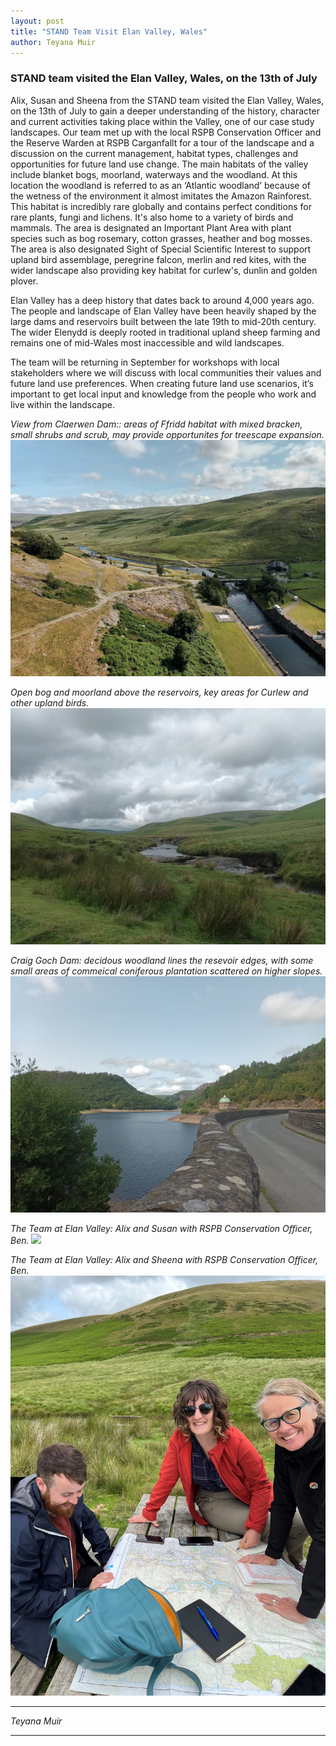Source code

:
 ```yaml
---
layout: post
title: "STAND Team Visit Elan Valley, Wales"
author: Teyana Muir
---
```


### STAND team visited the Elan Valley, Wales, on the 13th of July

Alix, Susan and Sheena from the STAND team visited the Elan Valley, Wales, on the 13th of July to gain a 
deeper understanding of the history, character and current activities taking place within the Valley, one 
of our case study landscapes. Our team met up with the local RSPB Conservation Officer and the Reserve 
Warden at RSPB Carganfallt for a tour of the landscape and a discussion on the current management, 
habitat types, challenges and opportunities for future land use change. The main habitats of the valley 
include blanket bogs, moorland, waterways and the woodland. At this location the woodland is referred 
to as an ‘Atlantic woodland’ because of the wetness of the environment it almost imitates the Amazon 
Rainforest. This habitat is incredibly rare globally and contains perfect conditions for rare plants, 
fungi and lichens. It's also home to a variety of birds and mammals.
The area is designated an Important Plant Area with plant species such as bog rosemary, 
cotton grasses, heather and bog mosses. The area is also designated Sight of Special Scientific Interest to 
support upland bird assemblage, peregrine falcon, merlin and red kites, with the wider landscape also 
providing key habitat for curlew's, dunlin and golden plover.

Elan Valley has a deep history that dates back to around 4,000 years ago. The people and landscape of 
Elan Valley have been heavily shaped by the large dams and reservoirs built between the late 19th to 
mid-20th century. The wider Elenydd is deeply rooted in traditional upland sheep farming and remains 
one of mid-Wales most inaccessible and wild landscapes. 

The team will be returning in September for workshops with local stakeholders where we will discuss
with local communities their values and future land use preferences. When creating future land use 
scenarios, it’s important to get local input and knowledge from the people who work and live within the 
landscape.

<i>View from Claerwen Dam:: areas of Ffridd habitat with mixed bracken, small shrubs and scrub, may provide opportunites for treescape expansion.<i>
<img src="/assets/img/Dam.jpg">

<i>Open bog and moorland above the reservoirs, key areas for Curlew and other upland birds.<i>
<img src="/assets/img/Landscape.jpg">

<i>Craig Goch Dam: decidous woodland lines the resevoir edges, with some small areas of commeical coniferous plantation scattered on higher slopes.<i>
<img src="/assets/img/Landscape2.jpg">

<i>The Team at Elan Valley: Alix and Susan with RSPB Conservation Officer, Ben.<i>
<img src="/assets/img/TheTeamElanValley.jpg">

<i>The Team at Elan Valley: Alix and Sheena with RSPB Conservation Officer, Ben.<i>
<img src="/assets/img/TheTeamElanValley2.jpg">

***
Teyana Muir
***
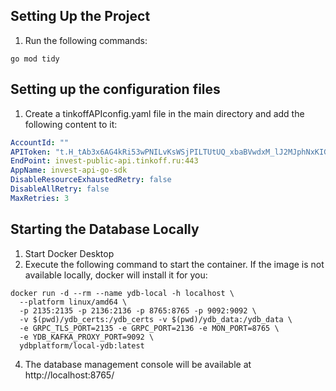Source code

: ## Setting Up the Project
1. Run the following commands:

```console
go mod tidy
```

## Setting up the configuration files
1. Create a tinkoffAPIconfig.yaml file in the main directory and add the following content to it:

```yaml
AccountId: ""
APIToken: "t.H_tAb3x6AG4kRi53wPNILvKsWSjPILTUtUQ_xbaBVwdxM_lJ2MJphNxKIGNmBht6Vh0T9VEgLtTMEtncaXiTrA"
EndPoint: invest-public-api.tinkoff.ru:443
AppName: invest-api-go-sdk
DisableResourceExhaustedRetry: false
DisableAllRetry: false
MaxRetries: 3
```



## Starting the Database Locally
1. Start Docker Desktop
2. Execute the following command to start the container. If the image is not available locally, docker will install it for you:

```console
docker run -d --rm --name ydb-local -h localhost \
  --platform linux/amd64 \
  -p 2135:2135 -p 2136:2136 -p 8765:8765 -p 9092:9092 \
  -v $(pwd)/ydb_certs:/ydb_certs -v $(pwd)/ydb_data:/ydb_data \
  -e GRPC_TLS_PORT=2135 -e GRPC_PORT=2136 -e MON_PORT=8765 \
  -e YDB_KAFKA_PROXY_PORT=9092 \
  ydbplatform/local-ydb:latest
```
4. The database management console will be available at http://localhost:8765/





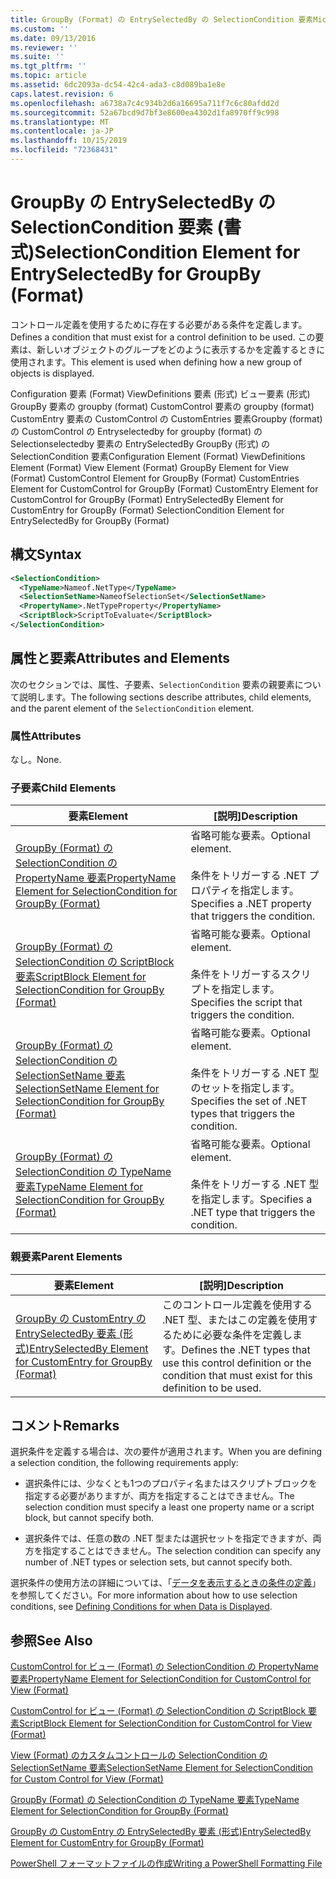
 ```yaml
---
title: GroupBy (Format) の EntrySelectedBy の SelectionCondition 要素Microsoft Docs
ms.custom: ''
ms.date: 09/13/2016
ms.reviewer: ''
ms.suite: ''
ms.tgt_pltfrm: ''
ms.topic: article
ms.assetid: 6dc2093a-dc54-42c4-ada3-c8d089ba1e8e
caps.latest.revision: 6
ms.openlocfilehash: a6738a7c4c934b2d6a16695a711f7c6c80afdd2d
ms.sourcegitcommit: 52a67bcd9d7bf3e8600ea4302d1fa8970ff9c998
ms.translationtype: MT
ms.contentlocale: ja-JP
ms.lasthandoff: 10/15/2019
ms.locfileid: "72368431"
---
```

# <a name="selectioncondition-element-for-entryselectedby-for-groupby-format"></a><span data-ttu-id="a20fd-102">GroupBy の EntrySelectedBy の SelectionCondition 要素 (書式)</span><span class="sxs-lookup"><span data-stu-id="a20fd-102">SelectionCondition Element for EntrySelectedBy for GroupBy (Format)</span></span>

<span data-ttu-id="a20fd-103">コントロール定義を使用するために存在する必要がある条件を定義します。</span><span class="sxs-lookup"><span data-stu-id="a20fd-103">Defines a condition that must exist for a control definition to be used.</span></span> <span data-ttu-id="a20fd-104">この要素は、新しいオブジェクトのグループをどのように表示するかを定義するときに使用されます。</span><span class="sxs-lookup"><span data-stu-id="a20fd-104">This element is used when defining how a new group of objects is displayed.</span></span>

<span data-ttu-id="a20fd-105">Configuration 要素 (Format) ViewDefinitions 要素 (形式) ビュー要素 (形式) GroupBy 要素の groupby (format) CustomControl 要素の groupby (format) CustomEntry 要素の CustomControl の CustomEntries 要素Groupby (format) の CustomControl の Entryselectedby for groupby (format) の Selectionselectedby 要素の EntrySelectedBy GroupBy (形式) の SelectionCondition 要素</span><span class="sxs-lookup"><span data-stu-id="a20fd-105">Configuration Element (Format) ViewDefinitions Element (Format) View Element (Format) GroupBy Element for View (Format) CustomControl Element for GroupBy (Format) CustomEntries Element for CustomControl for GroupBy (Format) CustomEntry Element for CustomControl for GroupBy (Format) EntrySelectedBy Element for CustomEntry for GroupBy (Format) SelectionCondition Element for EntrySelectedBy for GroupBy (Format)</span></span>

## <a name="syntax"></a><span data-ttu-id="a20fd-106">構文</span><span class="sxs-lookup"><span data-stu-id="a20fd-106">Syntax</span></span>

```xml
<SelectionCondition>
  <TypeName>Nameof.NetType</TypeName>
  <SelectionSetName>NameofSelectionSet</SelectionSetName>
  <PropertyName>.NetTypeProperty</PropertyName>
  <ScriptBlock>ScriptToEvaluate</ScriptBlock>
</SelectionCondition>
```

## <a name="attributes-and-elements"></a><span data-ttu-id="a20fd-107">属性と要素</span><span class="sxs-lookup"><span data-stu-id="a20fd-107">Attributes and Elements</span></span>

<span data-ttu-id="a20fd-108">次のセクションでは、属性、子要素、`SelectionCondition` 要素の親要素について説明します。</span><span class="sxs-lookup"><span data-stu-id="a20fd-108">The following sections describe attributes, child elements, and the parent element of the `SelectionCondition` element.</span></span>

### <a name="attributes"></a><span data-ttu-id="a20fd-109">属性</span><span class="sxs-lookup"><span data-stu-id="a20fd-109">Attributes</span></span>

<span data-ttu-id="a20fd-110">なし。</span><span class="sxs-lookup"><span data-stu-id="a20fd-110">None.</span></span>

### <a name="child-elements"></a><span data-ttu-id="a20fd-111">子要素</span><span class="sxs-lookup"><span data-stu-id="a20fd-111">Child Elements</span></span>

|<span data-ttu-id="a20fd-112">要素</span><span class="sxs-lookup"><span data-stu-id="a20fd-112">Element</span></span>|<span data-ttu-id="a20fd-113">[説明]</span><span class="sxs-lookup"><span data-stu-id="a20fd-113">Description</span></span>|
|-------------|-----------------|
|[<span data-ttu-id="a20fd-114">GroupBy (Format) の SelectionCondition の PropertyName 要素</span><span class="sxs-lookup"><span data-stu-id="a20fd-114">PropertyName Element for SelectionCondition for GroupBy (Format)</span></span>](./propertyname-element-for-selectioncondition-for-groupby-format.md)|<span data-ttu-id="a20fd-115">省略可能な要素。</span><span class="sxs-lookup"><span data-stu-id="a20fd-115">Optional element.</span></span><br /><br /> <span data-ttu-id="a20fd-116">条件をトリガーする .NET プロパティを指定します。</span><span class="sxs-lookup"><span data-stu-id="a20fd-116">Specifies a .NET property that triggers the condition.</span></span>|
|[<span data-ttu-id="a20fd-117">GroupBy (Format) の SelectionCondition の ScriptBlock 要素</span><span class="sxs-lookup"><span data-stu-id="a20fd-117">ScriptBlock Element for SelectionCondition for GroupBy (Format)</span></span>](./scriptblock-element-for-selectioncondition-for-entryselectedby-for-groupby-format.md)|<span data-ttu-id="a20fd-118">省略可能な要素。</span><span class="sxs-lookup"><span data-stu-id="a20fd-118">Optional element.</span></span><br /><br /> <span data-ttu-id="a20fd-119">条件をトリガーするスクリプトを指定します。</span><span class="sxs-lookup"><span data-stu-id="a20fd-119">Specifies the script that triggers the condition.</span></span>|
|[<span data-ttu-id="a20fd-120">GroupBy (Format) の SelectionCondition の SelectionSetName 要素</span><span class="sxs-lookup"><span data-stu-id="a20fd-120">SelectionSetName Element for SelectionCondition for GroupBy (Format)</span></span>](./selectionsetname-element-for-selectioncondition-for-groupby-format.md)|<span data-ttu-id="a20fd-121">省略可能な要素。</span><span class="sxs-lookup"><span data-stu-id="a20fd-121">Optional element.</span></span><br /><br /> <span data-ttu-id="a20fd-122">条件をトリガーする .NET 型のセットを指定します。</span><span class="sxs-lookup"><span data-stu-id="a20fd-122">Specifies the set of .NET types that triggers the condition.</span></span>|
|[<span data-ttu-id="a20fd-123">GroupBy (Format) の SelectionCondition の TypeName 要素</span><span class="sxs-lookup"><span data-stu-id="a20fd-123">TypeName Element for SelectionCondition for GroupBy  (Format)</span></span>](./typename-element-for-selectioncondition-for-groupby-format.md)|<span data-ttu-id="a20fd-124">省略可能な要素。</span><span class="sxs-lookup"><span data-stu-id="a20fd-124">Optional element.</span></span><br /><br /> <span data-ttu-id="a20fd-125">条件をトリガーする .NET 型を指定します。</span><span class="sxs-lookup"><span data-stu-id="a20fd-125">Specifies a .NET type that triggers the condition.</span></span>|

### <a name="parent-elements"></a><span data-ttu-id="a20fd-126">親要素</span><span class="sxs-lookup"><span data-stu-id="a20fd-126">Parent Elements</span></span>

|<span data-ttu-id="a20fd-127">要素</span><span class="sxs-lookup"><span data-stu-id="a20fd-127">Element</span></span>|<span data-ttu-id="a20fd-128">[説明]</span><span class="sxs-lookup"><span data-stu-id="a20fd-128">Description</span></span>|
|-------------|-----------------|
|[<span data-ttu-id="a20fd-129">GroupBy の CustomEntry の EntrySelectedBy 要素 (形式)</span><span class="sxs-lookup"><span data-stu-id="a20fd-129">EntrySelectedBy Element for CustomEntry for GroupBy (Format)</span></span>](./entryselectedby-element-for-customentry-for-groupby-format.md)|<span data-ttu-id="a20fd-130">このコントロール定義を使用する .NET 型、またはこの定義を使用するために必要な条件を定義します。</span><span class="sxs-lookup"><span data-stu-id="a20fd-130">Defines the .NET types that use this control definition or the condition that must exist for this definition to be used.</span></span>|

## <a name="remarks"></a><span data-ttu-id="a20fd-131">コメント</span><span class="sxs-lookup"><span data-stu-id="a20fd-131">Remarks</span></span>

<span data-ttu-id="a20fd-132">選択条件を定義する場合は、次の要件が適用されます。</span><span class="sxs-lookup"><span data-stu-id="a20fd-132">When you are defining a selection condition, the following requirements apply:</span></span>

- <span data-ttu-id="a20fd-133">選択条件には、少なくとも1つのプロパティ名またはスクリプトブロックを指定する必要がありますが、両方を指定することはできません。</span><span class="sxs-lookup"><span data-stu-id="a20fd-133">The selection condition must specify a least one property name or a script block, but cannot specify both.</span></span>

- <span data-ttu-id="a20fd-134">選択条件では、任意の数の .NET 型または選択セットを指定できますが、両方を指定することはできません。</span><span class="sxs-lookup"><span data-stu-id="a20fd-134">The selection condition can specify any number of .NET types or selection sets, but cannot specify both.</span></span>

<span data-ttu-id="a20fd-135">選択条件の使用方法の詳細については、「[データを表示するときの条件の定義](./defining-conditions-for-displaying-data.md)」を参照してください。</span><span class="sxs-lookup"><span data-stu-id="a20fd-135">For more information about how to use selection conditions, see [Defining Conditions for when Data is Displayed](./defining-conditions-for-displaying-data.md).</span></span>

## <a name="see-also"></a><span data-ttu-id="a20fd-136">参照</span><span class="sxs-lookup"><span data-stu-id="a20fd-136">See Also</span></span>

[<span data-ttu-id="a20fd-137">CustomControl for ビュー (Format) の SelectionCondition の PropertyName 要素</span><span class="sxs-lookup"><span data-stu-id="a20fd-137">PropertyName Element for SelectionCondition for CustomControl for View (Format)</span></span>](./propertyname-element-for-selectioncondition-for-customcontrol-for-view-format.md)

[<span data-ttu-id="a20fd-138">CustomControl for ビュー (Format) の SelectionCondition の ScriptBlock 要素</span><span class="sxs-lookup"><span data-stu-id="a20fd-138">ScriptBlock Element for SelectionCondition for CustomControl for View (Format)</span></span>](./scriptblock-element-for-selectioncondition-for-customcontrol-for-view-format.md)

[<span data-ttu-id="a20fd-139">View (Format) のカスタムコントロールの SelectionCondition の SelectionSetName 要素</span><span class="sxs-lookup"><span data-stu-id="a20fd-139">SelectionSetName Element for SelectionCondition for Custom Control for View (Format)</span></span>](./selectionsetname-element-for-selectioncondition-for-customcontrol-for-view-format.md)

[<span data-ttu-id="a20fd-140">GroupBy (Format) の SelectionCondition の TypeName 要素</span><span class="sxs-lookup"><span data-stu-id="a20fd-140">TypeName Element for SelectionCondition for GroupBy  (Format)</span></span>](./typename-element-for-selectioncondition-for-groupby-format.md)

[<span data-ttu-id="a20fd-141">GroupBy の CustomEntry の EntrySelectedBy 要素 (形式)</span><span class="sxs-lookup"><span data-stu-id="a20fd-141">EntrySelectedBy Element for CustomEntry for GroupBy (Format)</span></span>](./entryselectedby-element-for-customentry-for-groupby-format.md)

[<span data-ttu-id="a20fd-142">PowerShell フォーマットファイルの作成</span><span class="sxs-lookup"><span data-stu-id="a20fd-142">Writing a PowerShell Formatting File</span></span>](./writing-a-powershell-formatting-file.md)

__HOW TO COMPLETE THIS TASK__.
Only the lines from the start of the records to the line with "include blanket bogs, moorland, waterways" belong in the copy. Print them exactly, minus pictures.

__TASK SOLUTION__.
Source code

:
 ```yaml
---
layout: post
title: "STAND Team Visit Elan Valley, Wales"
author: Teyana Muir
---
```


### STAND team visited the Elan Valley, Wales, on the 13th of July

Alix, Susan and Sheena from the STAND team visited the Elan Valley, Wales, on the 13th of July to gain a 
deeper understanding of the history, character and current activities taking place within the Valley, one 
of our case study landscapes. Our team met up with the local RSPB Conservation Officer and the Reserve 
Warden at RSPB Carganfallt for a tour of the landscape and a discussion on the current management, 
habitat types, challenges and opportunities for future land use change. The main habitats of the valley 
include blanket bogs, moorland, waterways and the woodland. At this location the woodland is referred 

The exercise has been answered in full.